Siân Phillips, Danny Sapani


By Carol Rocamora


The sound will be ringing in your ears, long after the curtain call.  It’s the low, deep, haunting sound of women’s voices, chanting in Xhosa, a language you won’t understand.  But never mind – you’ll feel its effect.  It surrounds you, engulfs you, permeating the atmosphere with its omnipresence and urgency.  It’s a sound that won’t go away, like the curse of colonialism on Africa.

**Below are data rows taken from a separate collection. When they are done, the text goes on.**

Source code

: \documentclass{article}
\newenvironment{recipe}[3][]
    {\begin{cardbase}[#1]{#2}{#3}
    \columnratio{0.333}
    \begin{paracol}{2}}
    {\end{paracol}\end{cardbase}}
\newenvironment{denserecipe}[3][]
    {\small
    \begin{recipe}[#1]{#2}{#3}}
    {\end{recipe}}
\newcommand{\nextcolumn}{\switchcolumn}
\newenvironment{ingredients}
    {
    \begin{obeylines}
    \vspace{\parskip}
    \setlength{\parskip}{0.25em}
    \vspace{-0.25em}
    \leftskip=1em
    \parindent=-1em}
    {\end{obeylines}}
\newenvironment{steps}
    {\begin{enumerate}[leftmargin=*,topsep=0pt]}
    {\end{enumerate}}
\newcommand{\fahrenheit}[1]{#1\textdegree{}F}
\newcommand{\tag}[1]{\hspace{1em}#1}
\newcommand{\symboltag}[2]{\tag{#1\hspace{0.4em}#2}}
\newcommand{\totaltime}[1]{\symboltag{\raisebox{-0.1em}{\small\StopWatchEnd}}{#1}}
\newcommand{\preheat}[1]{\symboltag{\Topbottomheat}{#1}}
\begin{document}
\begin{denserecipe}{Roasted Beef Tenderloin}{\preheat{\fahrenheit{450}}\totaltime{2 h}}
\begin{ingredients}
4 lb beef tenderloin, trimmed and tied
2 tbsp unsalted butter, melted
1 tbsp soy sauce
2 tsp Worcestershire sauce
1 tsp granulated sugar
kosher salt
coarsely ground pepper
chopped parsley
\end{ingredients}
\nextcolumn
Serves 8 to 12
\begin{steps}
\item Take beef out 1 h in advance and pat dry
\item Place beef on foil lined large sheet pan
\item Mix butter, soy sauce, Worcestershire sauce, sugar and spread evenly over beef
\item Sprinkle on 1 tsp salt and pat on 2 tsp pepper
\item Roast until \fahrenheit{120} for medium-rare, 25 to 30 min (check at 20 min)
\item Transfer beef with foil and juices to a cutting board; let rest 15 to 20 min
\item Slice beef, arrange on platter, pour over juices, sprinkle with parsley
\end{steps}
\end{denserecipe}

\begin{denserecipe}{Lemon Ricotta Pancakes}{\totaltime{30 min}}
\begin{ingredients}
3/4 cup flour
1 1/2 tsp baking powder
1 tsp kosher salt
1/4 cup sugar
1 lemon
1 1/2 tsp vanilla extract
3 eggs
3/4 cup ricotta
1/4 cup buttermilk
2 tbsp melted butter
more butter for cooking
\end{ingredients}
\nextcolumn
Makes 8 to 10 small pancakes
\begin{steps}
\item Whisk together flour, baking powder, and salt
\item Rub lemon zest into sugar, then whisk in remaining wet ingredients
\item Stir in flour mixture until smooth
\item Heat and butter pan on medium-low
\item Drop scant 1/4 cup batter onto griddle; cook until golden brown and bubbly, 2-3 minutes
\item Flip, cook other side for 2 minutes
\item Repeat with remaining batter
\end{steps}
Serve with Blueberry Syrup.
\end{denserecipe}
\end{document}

Les Blancs, Lorraine Hansberry’s powerful, unfinished epic was resurrected from theatre oblivion by the Royal National Theatre in 2016, thanks to the devoted collaboration of Robert Nemiroff (Hansberry’s former husband) and Joi Gresham, who adapted and restored the text.  Les Blancs is now streaming on NT Live, and its timing couldn’t be more ideal, giving our focus on Black Lives Matter an even deeper and fundamental historical perspective.

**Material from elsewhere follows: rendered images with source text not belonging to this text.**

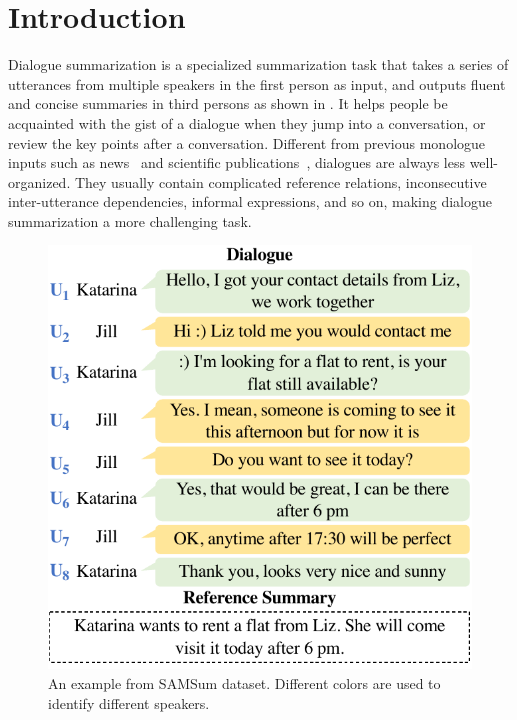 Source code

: \section{Introduction}

Dialogue summarization is a specialized summarization task that takes
a series of utterances from multiple speakers in the first person as input,
and outputs fluent and concise summaries in third persons as shown in 
. It helps people be acquainted with the gist of a dialogue 
when they jump into a conversation, or review
the key points after a conversation.
Different from previous monologue inputs such as news~\cite{narayan2018don} and scientific publications~\cite{cohan2018discourse}, dialogues are always less well-organized. They usually contain complicated reference relations, inconsecutive inter-utterance dependencies, informal expressions, and so on, making dialogue summarization a more challenging task.


\begin{figure}
	\centering
	\includegraphics[width=0.85\columnwidth]{example.pdf}
	\caption{An example from SAMSum dataset. Different colors are used 
to identify different speakers.}
	\label{fig:example}
\end{figure}

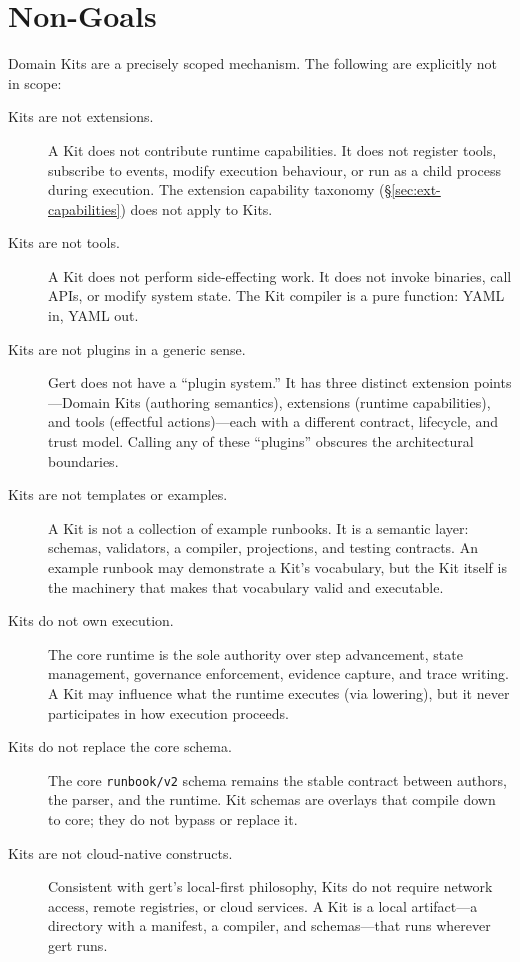 \section{Non-Goals}
\label{sec:kit-nongoals}

Domain Kits are a precisely scoped mechanism.  The following are explicitly not
in scope:

\begin{description}
  \item[Kits are not extensions.] A Kit does not contribute runtime
    capabilities.  It does not register tools, subscribe to events, modify
    execution behaviour, or run as a child process during execution.  The
    extension capability taxonomy (\S\ref{sec:ext-capabilities}) does not
    apply to Kits.

  \item[Kits are not tools.] A Kit does not perform side-effecting work.  It
    does not invoke binaries, call APIs, or modify system state.  The Kit
    compiler is a pure function: YAML in, YAML out.

  \item[Kits are not plugins in a generic sense.] Gert does not have a
    ``plugin system.''  It has three distinct extension points---Domain Kits
    (authoring semantics), extensions (runtime capabilities), and tools
    (effectful actions)---each with a different contract, lifecycle, and trust
    model.  Calling any of these ``plugins'' obscures the architectural
    boundaries.

  \item[Kits are not templates or examples.] A Kit is not a collection of
    example runbooks.  It is a semantic layer: schemas, validators, a compiler,
    projections, and testing contracts.  An example runbook may demonstrate a
    Kit's vocabulary, but the Kit itself is the machinery that makes that
    vocabulary valid and executable.

  \item[Kits do not own execution.] The core runtime is the sole authority
    over step advancement, state management, governance enforcement, evidence
    capture, and trace writing.  A Kit may influence what the runtime executes
    (via lowering), but it never participates in how execution proceeds.

  \item[Kits do not replace the core schema.] The core \texttt{runbook/v2}
    schema remains the stable contract between authors, the parser, and the
    runtime.  Kit schemas are overlays that compile down to core; they do not
    bypass or replace it.

  \item[Kits are not cloud-native constructs.] Consistent with gert's
    local-first philosophy, Kits do not require network access, remote
    registries, or cloud services.  A Kit is a local artifact---a directory
    with a manifest, a compiler, and schemas---that runs wherever gert runs.
\end{description}
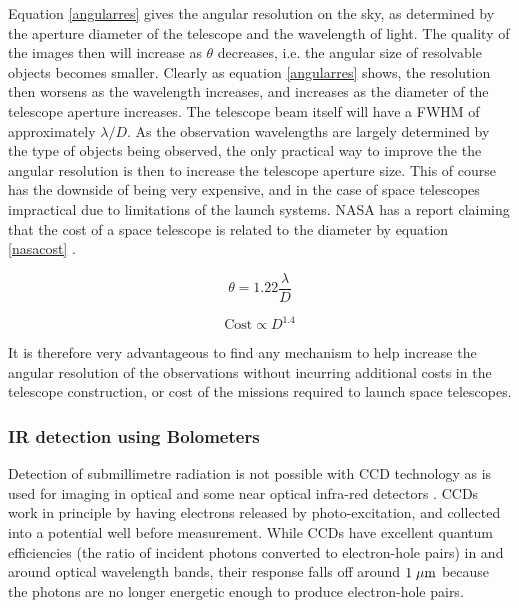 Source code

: Equation \ref{angularres} gives the angular resolution on the sky, as determined by the aperture diameter of the telescope and the wavelength of light. The quality of the images then will increase as $\theta$ decreases, i.e. the angular size of resolvable objects becomes smaller. Clearly as equation \ref{angularres} shows, the resolution then worsens as the wavelength increases, and increases as the diameter of the telescope aperture increases. The telescope beam itself will have a FWHM of approximately $\lambda/D$. As the observation wavelengths are largely determined by the type of objects being observed, the only practical way to improve the the angular resolution is then to increase the telescope aperture size. This of course has the downside of being very expensive, and in the case of space telescopes impractical due to limitations of the launch systems. NASA has a report claiming that the cost of a space telescope is related to the diameter by equation \ref{nasacost} \citep{stahl2011update}.

\begin{equation}
    \theta = 1.22 \frac{\lambda}D
    \label{angularres}
\end{equation}

\begin{equation}
    \text{Cost} \propto D^{1.4}
    \label{nasacost}
\end{equation}

It is therefore very advantageous to find any mechanism to help increase the angular resolution of the observations without incurring additional costs in the telescope construction, or cost of the missions required to launch space telescopes.

\subsubsection{IR detection using Bolometers}

Detection of submillimetre radiation is not possible with CCD technology as is used for imaging in optical and some near optical infra-red detectors \citep{janesick2001scientific}. CCDs work in principle by having electrons released by photo-excitation, and collected into a potential well before measurement. While CCDs have excellent quantum efficiencies (the ratio of incident photons converted to electron-hole pairs) in and around optical wavelength bands, their response falls off around $1\;\mathrm{\mu m}$ because the photons are no longer energetic enough to produce electron-hole pairs.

Set at a mission station in an unnamed African country (c. 1950s), Les Blancs tells the story of Tshembe (Danny Sapani), who has returned from the UK for his father’s funeral.  There, he gets caught up in the violent cross currents of a civil war, as his countrymen struggle to break the chains of cruel colonialism.  Surrounded by irreconcilable conflicting forces, Tshembe – who had hoped to return to his white wife, son, and assimilated new life in the UK – finds himself paralyzed.  His uncle Peter (Sidney Cole) advocates terrorism, while his priestly older brother Abioseh (Gary Beadle) insists on non-violence.  Morris (Elliot Cowan), a visiting American journalist, promotes idealism, while Major Rice (Clive Francis), representing the local white authorities, tries to maintain order with an iron grip.  As for the dedicated mission’s medical staff, Dr. Martha Gotterling (Anna Madeley) and Dr. Dekoven (James Fleet) remain politically neutral.  Meanwhile, the head of the mission’s American-born wife, the saintly Mrs. Neilsen (Siân Phillips), is stoical: “In some ways, I am glad to be going blind,” she says.  “The less one sees of this world, the better.”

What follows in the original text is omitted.